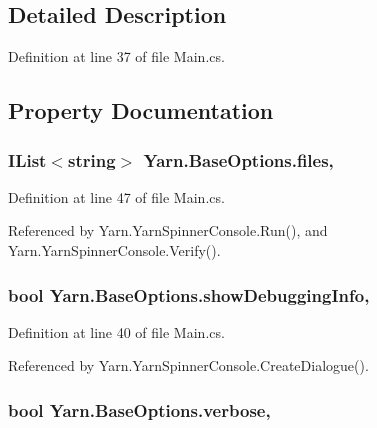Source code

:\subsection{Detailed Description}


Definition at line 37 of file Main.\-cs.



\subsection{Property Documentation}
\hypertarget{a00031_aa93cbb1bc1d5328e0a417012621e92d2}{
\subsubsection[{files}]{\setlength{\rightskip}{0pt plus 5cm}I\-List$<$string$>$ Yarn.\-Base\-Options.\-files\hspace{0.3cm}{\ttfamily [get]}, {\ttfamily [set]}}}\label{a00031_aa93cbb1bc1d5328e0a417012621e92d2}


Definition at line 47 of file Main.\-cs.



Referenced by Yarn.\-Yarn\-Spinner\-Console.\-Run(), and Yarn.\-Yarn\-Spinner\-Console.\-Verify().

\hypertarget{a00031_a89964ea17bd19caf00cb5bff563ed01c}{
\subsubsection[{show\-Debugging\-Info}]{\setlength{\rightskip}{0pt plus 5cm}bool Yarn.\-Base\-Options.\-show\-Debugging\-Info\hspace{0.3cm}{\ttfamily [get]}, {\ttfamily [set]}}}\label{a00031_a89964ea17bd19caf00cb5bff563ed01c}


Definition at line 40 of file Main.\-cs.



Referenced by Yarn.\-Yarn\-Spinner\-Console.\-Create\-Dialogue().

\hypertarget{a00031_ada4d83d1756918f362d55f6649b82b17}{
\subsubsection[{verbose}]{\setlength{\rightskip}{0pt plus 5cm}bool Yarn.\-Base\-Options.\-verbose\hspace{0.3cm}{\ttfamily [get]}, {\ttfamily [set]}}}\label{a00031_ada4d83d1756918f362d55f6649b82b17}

-=-=-=-=-

# [Goal of the exercise]
The answer should match the data above word for word, with no pictures in it.

# [Output below]
Source code

:\subsection{Detailed Description}


Definition at line 37 of file Main.\-cs.



\subsection{Property Documentation}
\hypertarget{a00031_aa93cbb1bc1d5328e0a417012621e92d2}{
\subsubsection[{files}]{\setlength{\rightskip}{0pt plus 5cm}I\-List$<$string$>$ Yarn.\-Base\-Options.\-files\hspace{0.3cm}{\ttfamily [get]}, {\ttfamily [set]}}}\label{a00031_aa93cbb1bc1d5328e0a417012621e92d2}


Definition at line 47 of file Main.\-cs.



Referenced by Yarn.\-Yarn\-Spinner\-Console.\-Run(), and Yarn.\-Yarn\-Spinner\-Console.\-Verify().

\hypertarget{a00031_a89964ea17bd19caf00cb5bff563ed01c}{
\subsubsection[{show\-Debugging\-Info}]{\setlength{\rightskip}{0pt plus 5cm}bool Yarn.\-Base\-Options.\-show\-Debugging\-Info\hspace{0.3cm}{\ttfamily [get]}, {\ttfamily [set]}}}\label{a00031_a89964ea17bd19caf00cb5bff563ed01c}


Definition at line 40 of file Main.\-cs.



Referenced by Yarn.\-Yarn\-Spinner\-Console.\-Create\-Dialogue().

\hypertarget{a00031_ada4d83d1756918f362d55f6649b82b17}{
\subsubsection[{verbose}]{\setlength{\rightskip}{0pt plus 5cm}bool Yarn.\-Base\-Options.\-verbose\hspace{0.3cm}{\ttfamily [get]}, {\ttfamily [set]}}}\label{a00031_ada4d83d1756918f362d55f6649b82b17}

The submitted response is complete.